The Ekaterina Pas research group, Associate Professor Ekaterina Pas is on the left and Dr Giuseppe Barca on the right.

This project aims to design improved Phase Change Materials (PCMs) for use in heat storage and conversion in buildings and industry. These PCMs store and release heat as they melt and freeze. Carefully designed PCMs with very precise melting and freezing points have significant commercial value and environmental benefits as they reduce energy use for heating and cooling buildings, thereby reducing emissions from the housing sector. The research team will use world-leading software running on NCI’s entire set of Graphic Processing Units to efficiently investigate the properties of various promising PCMs, certain organic ionic salts.

 

High-fidelity direct numerical simulation of high Reynolds number turbulent thermal boundary layer flow with distributed high energy heat sources: An analogy for high-fidelity simulations of bushfires

Professor Julio Soria – Monash University

Dr Shahram Karami – Monash University

Dr Callum Atkinson – Monash University

A collage of three portrait photos of men smiling at the camera. From left to right there is Julio Soria, Shahram Karami and Callum Atkinson.
The Soria research group, from left to right: Professor Julio Soria, Dr Shahram Karami and Dr Callum Atkinson.

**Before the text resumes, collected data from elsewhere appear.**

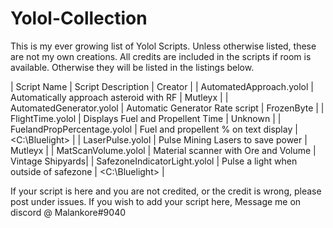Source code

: # Yolol-Collection
This is my ever growing list of Yolol Scripts.
Unless otherwise listed, these are not my own creations.
All credits are included in the scripts if room is available.
Otherwise they will be listed in the listings below.

| Script Name                    |  Script Description                       |      Creator     |
| AutomatedApproach.yolol        |  Automatically approach asteroid with RF  |      Mutleyx     |
| AutomatedGenerator.yolol       |  Automatic Generator Rate script          |     FrozenByte   |
| FlightTime.yolol               |  Displays Fuel and Propellent Time        |      Unknown     |
| FuelandPropPercentage.yolol    |  Fuel and propellent % on text display    |   <C:\Bluelight> |
| LaserPulse.yolol               |  Pulse Mining Lasers to save power        |      Mutleyx     |
| MatScanVolume.yolol            |  Material scanner with Ore and Volume     | Vintage Shipyards|
| SafezoneIndicatorLight.yolol   |  Pulse a light when outside of safezone   |  <C:\Bluelight>  |

If your script is here and you are not credited, or the credit is wrong, please post under issues.
If you wish to add your script here, Message me on discord @ Malankore#9040
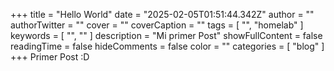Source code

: +++
title = "Hello World"
date = "2025-02-05T01:51:44.342Z"
author = ""
authorTwitter = ""
cover = ""
coverCaption = ""
tags = [ "", "homelab" ]
keywords = [ "", "" ]
description = "Mi primer Post"
showFullContent = false
readingTime = false
hideComments = false
color = ""
categories = [ "blog" ]
+++
Primer Post :D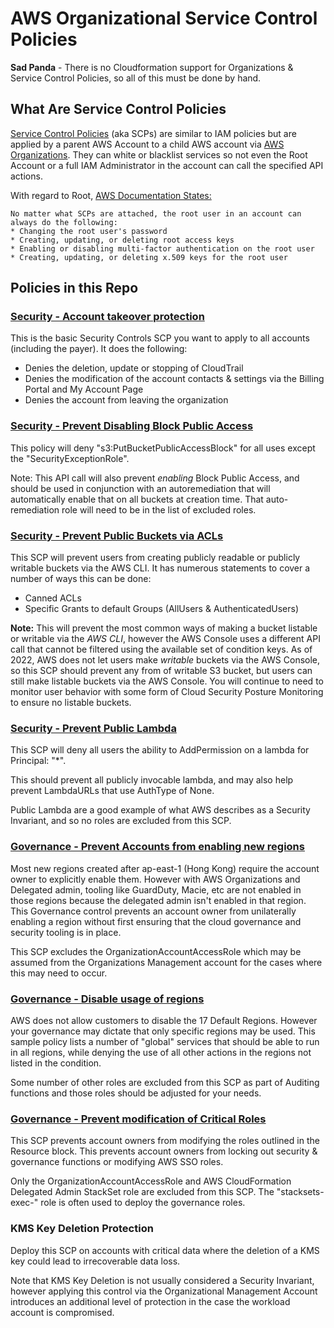 # AWS Organizational Service Control Policies

**Sad Panda** - There is no Cloudformation support for Organizations & Service Control Policies, so all of this must be done by hand.

## What Are Service Control Policies
[Service Control Policies](https://docs.aws.amazon.com/organizations/latest/userguide/orgs_manage_policies_scps.html) (aka SCPs) are similar to IAM policies but are applied by a parent AWS Account to a child AWS account via [AWS Organizations](https://aws.amazon.com/organizations/). They can white or blacklist services so not even the Root Account or a full IAM Administrator in the account can call the specified API actions.

With regard to Root, [AWS Documentation States:](https://docs.aws.amazon.com/organizations/latest/userguide/orgs_manage_policies_scp.html)

    No matter what SCPs are attached, the root user in an account can always do the following:
    * Changing the root user's password
    * Creating, updating, or deleting root access keys
    * Enabling or disabling multi-factor authentication on the root user
    * Creating, updating, or deleting x.509 keys for the root user

## Policies in this Repo

### [Security - Account takeover protection](Policies/Sec-AccountTakeOverProtections.md)
This is the basic Security Controls SCP you want to apply to all accounts (including the payer). It does the following:

* Denies the deletion, update or stopping of CloudTrail
* Denies the modification of the account contacts & settings via the Billing Portal and My Account Page
* Denies the account from leaving the organization

### [Security - Prevent Disabling Block Public Access](Policies/Sec-PreventDisableBlockPublicAccess.md)
This policy will deny "s3:PutBucketPublicAccessBlock" for all uses except the "SecurityExceptionRole".

Note: This API call will also prevent _enabling_ Block Public Access, and should be used in conjunction with an autoremediation that will automatically enable that on all buckets at creation time. That auto-remediation role will need to be in the list of excluded roles.

### [Security - Prevent Public Buckets via ACLs](Policies/Sec-PreventPublicBucketACL.md)
This SCP will prevent users from creating publicly readable or publicly writable buckets via the AWS CLI. It has numerous statements to cover a number of ways this can be done:
* Canned ACLs
* Specific Grants to default Groups (AllUsers & AuthenticatedUsers)

**Note:** This will prevent the most common ways of making a bucket listable or writable via the *AWS CLI*, however the AWS Console uses a different API call that cannot be filtered using the available set of condition keys. As of 2022, AWS does not let users make _writable_ buckets via the AWS Console, so this SCP should prevent any from of writable S3 bucket, but users can still make listable buckets via the AWS Console. You will continue to need to monitor user behavior with some form of Cloud Security Posture Monitoring to ensure no listable buckets.

### [Security - Prevent Public Lambda](Policies/Sec-PreventPubliclyInvocableLambda.md)
This SCP will deny all users the ability to AddPermission on a lambda for Principal: "*".

This should prevent all publicly invocable lambda, and may also help prevent LambdaURLs that use AuthType of None.

Public Lambda are a good example of what AWS describes as a Security Invariant, and so no roles are excluded from this SCP.

### [Governance - Prevent Accounts from enabling new regions](Policies/Gov-DenyEnableNewRegions.md)
Most new regions created after ap-east-1 (Hong Kong) require the account owner to explicitly enable them. However with AWS Organizations and Delegated admin, tooling like GuardDuty, Macie, etc are not enabled in those regions because the delegated admin isn't enabled in that region. This Governance control prevents an account owner from unilaterally enabling a region without first ensuring that the cloud governance and security tooling is in place.

This SCP excludes the OrganizationAccountAccessRole which may be assumed from the Organizations Management account for the cases where this may need to occur.

### [Governance - Disable usage of regions](Policies/Gov-DisableRegionsPolicy.md)
AWS does not allow customers to disable the 17 Default Regions. However your governance may dictate that only specific regions may be used. This sample policy lists a number of "global" services that should be able to run in all regions, while denying the use of all other actions in the regions not listed in the condition.

Some number of other roles are excluded from this SCP as part of Auditing functions and those roles should be adjusted for your needs.

### [Governance - Prevent modification of Critical Roles](Policies/Gov-PreventCriticalRoleModification.md)
This SCP prevents account owners from modifying the roles outlined in the Resource block. This prevents account owners from locking out security & governance functions or modifying AWS SSO roles.

Only the OrganizationAccountAccessRole and AWS CloudFormation Delegated Admin StackSet role are excluded from this SCP. The "stacksets-exec-" role is often used to deploy the governance roles.


### KMS Key Deletion Protection
Deploy this SCP on accounts with critical data where the deletion of a KMS key could lead to irrecoverable data loss.

Note that KMS Key Deletion is not usually considered a Security Invariant, however applying this control via the Organizational Management Account introduces an additional level of protection in the case the workload account is compromised.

This project aims to simulate the turbulent boundary layer of bushfires at high resolution, taking into account the interactions between different kinds of fuel sources and the atmosphere. Direct Numerical Simulations will be used to investigate flows of energy, mass and momentum within turbulent bushfire flows. Bushfires are complex to measure and predict. This research should help to provide detailed, physically accurate information about the processes occurring in and around a bushfire.